An Awful Animal Allegory

” Allegory = a story, picture, or poem that can be interpreted to reveal a hidden meaning – typically a moral or political one.”

Oxford Dictionary

Beware, the material you are about to read is true and graphic and can be verified by any google search or research in science and nature, especially that of Parasitology – the study of parasites.

The poor snapper and carpenter fish are common hosts for this parasite, “cymothoa exigua” – or as it is affectionately called, the tongue – eating louse. It is a parasitic isopod (a crustacean with a body of seven segments each bearing a pair of legs). Growing a from 8 – 20 mm long, it is usually found in the ocean in the gulf of CA to Ecuador and parts of the Atlantic, in depts between 6-200 feet, but also identified in ground water, caves and even deserts.

tongue-eating louse
cymothoa exigua

That’s the animal part, now here comes the awful part.

This little louse lives in and around the gill of a fish. They are all males until maturity, at which time he may change to female. (protandrous hermaphrodites) This female then, enters through the gills into the fish’s mouth, and anchors herself to the tongue of the fish with her 7 pairs of scorpion like stinger legs.

With her 5 sets of jaws, each with long, lance-like teeth, she slowly drains the blood from the fish’s tongue until it antrophies from the tip to the back.

Having severed the fish’s blood supply, the tongue will eventually fall off leaving only a muscular stub. The parasite replaces the fish’s tongue by attaching to the muscles of the tongue. The louse has now effectively and functionally replaced the hosts organ.
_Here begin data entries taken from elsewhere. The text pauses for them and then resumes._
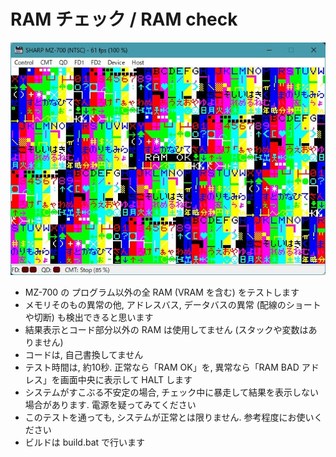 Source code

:# RAM チェック / RAM check

![image](RamCheck.jpg)

* MZ-700 の プログラム以外の全 RAM (VRAM を含む) をテストします
* メモリそのもの異常の他, アドレスバス, データバスの異常 (配線のショートや切断) も検出できると思います
* 結果表示とコード部分以外の RAM は使用してません (スタックや変数はありません)
* コードは, 自己書換してません
* テスト時間は, 約10秒. 正常なら「RAM OK」を, 異常なら「RAM BAD アドレス」を画面中央に表示して HALT します
* システムがすこぶる不安定の場合, チェック中に暴走して結果を表示しない場合があります. 電源を疑ってみてください
* このテストを通っても, システムが正常とは限りません. 参考程度にお使いください
* ビルドは build.bat で行います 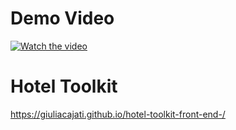 # Demo Video

[![Watch the video](https://i.imgur.com/YAGCBaD.png)](https://www.youtube.com/watch?v=Gy8Cx-dpiUM)

# Hotel Toolkit

https://giuliacajati.github.io/hotel-toolkit-front-end-/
As she eats the steady stream of nutrients from the fish, it too is still able to gain enough nutrition to survive with the parasite having replaced its tongue.

The slow and small blood loss doesn’t harm the fish, and the replaced tongue actually becomes sort of a prosthetic for the fish. The male parasites, still outside on the fish gills, will join her and reproduce, eventually having babies on the parasitic tongue of the fish.

After producing her babies, she will eventually release them to the sea for their survival. She will eventually release herself to the sea where, because she is now unable to swim, will herself die. A fish without a tongue has no chance of survival and too will soon die. Both the parasite and the fish won’t survive, this is a picture of true parasitism.

Tongue-eating louses are not harmful to humans (unless you see the movie, The Bay, 2012) but there once was a lawsuit against a large supermarket chain, in which a client ate a cooked snapper and claimed the tongue-eating louse (in the snapper) poisoned him. The suit was dismissed.

From this awful animal allegory of cymotha exigui, may we each gleen the hidden meaning intended for us to not become the clown that yields to a parasitic take over of our tongues and speech.